Requirement: Your answer should be every line from the records that contains "automaticallyAdjustsScrollViewInsets".

Recorded data:
· · · · ·

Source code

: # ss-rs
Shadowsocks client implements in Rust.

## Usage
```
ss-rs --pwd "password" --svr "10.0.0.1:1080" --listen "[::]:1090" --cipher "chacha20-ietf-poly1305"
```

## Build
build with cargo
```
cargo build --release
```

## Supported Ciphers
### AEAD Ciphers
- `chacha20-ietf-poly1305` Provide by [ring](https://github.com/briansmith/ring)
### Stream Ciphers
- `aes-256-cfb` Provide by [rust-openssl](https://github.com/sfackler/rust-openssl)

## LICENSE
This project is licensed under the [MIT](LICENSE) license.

· · · · ·

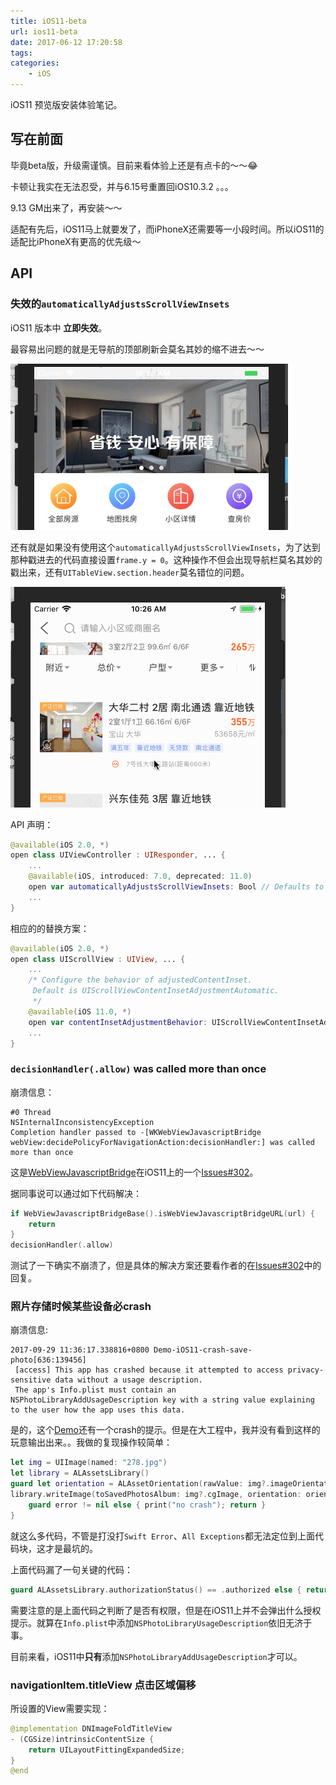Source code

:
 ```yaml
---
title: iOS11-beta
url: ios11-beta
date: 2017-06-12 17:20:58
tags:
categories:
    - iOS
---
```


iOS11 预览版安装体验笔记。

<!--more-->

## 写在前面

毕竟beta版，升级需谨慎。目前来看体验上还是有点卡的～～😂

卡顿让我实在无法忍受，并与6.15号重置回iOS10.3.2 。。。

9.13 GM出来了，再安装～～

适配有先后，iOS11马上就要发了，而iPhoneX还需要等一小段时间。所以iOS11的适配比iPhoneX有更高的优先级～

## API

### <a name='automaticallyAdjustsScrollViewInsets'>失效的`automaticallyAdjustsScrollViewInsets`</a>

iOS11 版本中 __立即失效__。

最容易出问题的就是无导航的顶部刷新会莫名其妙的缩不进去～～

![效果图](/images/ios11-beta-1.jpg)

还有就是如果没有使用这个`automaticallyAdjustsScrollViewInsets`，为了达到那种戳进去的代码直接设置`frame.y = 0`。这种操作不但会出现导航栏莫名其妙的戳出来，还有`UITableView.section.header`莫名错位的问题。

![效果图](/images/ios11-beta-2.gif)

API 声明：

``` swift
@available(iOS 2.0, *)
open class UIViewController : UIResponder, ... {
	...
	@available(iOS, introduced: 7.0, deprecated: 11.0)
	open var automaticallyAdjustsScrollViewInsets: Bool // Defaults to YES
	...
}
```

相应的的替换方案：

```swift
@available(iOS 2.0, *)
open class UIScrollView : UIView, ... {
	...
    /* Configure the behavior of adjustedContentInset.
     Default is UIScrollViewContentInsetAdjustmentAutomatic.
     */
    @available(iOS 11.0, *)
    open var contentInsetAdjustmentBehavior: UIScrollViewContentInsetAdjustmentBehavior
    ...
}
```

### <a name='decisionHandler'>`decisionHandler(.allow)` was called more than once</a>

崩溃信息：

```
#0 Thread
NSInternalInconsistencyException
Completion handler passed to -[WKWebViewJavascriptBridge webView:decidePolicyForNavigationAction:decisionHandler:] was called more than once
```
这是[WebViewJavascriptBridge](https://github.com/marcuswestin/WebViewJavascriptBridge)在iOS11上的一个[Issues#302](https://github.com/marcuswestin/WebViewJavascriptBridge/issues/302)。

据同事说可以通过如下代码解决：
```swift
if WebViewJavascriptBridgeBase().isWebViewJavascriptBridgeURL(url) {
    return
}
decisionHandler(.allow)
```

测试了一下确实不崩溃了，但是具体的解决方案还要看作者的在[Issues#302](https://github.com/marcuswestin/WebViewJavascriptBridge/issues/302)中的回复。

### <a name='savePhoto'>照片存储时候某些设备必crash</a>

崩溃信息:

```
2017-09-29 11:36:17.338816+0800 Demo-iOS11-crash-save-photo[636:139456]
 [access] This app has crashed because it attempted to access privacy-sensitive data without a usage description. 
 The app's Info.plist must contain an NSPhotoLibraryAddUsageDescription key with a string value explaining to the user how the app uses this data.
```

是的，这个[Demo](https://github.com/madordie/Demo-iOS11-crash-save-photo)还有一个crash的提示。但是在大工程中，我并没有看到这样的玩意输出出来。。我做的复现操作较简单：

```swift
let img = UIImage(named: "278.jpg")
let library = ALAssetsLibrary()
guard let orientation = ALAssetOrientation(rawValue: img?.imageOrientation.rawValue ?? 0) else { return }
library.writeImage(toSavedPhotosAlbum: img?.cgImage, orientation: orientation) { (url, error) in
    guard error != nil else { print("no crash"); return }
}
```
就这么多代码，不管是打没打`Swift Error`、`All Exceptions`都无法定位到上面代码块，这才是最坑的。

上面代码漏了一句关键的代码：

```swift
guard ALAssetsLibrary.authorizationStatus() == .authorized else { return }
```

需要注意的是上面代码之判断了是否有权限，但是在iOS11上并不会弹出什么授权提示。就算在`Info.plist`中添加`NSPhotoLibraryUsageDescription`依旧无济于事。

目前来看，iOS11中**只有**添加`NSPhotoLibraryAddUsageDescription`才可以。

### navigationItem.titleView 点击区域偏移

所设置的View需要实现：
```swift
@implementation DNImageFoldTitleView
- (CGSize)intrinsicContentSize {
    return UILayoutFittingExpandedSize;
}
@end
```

· · · · ·

Result for this task:
### <a name='automaticallyAdjustsScrollViewInsets'>失效的`automaticallyAdjustsScrollViewInsets`</a>
还有就是如果没有使用这个`automaticallyAdjustsScrollViewInsets`，为了达到那种戳进去的代码直接设置`frame.y = 0`。这种操作不但会出现导航栏莫名其妙的戳出来，还有`UITableView.section.header`莫名错位的问题。
	open var automaticallyAdjustsScrollViewInsets: Bool // Defaults to YES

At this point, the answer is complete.